-------- Data records

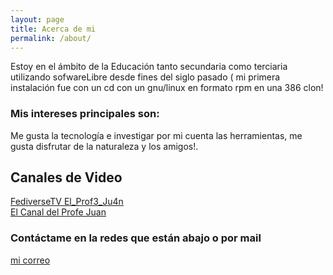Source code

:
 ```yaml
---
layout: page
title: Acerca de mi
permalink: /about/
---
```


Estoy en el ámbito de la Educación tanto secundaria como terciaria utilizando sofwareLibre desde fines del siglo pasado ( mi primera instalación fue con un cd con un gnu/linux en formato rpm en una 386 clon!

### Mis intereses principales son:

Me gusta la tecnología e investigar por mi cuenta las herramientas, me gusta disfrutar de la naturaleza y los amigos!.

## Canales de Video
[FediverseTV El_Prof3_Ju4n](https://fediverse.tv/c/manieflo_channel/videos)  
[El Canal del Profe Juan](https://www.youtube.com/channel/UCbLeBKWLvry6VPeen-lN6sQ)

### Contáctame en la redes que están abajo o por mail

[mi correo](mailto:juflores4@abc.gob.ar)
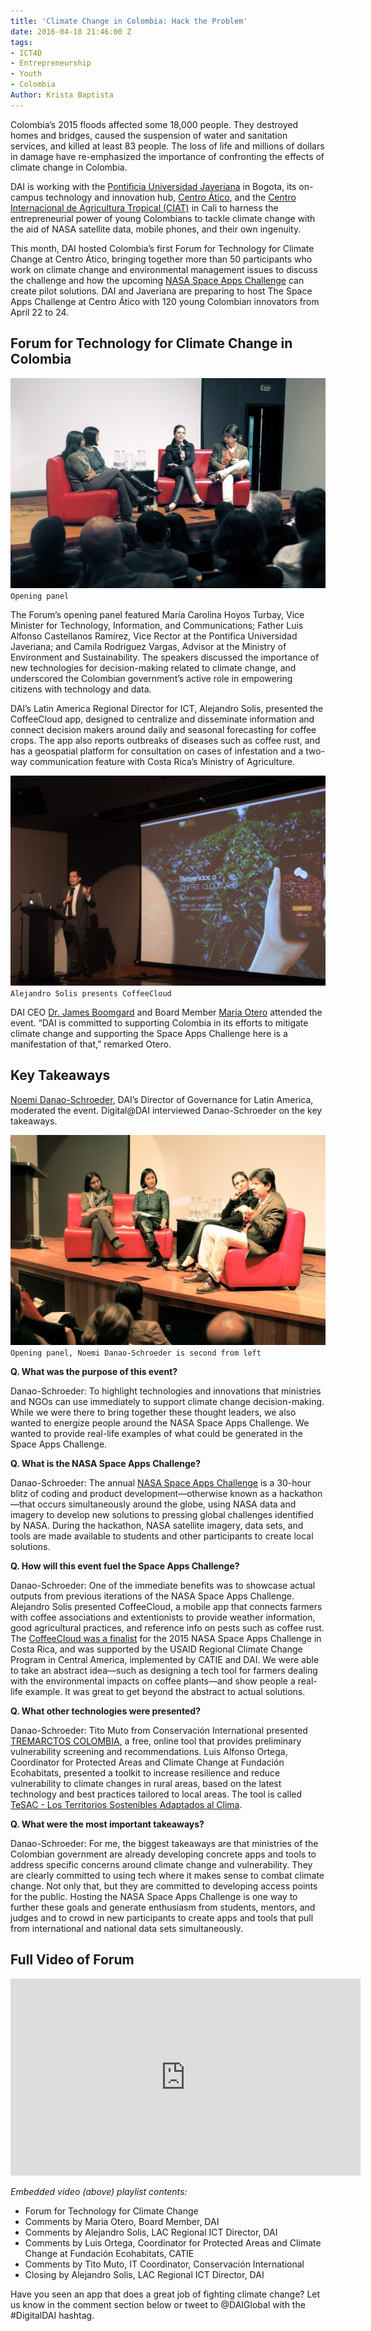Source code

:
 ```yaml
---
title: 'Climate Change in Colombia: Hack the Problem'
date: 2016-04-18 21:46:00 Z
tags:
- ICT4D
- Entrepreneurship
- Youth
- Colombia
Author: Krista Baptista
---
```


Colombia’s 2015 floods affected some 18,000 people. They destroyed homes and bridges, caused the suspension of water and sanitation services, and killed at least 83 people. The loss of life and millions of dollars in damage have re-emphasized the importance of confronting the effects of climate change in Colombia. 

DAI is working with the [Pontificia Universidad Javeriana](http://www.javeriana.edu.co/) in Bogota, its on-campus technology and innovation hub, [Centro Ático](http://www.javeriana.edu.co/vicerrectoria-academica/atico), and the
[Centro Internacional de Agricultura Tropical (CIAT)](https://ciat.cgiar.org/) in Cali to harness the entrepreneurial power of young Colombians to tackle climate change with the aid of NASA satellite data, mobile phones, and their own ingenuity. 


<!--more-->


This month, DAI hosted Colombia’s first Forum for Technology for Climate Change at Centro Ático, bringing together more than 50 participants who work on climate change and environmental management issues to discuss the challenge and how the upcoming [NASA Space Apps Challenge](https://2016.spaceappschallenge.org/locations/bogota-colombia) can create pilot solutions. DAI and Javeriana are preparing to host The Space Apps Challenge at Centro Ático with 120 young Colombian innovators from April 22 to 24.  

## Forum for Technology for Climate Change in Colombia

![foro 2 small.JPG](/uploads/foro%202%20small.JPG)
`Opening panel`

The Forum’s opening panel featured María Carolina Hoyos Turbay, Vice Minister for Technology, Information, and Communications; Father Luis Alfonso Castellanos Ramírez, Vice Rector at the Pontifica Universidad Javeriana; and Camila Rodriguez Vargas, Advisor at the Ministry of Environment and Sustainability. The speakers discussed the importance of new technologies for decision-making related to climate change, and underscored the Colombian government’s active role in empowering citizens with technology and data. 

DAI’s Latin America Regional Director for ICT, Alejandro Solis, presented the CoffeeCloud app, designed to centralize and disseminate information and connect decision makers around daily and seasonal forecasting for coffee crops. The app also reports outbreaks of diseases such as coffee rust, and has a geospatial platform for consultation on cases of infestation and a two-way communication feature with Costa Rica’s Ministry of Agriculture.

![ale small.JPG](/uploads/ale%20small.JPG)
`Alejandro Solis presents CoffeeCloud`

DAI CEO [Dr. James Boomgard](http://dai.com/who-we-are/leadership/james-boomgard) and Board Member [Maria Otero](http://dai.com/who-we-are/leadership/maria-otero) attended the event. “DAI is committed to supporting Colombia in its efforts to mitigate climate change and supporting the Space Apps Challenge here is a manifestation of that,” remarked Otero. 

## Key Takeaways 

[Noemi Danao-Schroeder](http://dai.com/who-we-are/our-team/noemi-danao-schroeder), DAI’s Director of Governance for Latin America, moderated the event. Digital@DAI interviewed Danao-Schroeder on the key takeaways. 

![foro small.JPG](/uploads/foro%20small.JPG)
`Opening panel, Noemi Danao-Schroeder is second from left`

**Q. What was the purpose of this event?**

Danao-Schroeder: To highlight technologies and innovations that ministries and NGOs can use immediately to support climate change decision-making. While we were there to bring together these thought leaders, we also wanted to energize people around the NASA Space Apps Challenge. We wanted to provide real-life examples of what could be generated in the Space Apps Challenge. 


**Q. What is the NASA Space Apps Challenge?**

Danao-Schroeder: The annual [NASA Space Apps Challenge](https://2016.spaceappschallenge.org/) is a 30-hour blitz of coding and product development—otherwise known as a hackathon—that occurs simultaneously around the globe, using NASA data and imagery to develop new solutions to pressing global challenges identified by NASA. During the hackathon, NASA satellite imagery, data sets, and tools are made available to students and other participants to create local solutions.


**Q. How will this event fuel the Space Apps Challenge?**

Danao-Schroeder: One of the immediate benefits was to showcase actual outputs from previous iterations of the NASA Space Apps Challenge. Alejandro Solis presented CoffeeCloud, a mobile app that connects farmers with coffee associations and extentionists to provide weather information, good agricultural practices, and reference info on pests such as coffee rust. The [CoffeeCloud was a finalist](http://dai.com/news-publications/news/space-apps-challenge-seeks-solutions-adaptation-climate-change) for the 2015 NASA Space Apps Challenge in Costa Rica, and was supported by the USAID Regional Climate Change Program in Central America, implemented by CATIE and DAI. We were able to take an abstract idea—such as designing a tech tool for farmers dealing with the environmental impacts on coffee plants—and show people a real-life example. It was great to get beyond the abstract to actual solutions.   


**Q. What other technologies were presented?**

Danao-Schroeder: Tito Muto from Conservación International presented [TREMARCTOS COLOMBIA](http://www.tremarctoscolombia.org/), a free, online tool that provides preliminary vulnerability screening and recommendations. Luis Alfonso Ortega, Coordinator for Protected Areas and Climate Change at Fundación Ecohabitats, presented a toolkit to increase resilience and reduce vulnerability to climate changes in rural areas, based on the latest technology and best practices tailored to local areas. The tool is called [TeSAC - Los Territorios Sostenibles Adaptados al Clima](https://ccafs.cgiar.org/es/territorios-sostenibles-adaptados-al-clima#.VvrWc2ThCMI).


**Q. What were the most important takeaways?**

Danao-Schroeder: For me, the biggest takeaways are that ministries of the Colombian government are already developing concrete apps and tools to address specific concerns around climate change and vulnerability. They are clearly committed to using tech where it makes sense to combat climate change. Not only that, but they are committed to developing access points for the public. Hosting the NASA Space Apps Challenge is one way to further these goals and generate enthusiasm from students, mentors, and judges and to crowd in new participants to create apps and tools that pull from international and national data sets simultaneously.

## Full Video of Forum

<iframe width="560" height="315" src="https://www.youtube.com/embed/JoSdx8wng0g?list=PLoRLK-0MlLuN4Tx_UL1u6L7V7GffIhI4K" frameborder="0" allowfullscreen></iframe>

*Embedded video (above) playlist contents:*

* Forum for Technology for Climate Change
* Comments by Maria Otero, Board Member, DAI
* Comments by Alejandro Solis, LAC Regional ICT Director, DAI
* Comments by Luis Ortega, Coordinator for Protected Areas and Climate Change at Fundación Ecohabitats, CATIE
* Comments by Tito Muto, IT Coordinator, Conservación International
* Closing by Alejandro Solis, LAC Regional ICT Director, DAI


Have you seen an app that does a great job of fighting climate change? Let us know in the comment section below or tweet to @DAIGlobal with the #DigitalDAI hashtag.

----------------

Task directions :: From the first line through the line with "Colombia’s 2015 floods", output those lines of the entries above exactly, and nothing else, with the pictures left out.

Exercise response ::
Source code

:
 ```yaml
---
layout: page
title: Acerca de mi
permalink: /about/
---
```


Estoy en el ámbito de la Educación tanto secundaria como terciaria utilizando sofwareLibre desde fines del siglo pasado ( mi primera instalación fue con un cd con un gnu/linux en formato rpm en una 386 clon!

### Mis intereses principales son:

Me gusta la tecnología e investigar por mi cuenta las herramientas, me gusta disfrutar de la naturaleza y los amigos!.

## Canales de Video
[FediverseTV El_Prof3_Ju4n](https://fediverse.tv/c/manieflo_channel/videos)  
[El Canal del Profe Juan](https://www.youtube.com/channel/UCbLeBKWLvry6VPeen-lN6sQ)

### Contáctame en la redes que están abajo o por mail

[mi correo](mailto:juflores4@abc.gob.ar)
Source code

:
 ```yaml
---
title: 'Climate Change in Colombia: Hack the Problem'
date: 2016-04-18 21:46:00 Z
tags:
- ICT4D
- Entrepreneurship
- Youth
- Colombia
Author: Krista Baptista
---
```


Colombia’s 2015 floods affected some 18,000 people. They destroyed homes and bridges, caused the suspension of water and sanitation services, and killed at least 83 people. The loss of life and millions of dollars in damage have re-emphasized the importance of confronting the effects of climate change in Colombia. 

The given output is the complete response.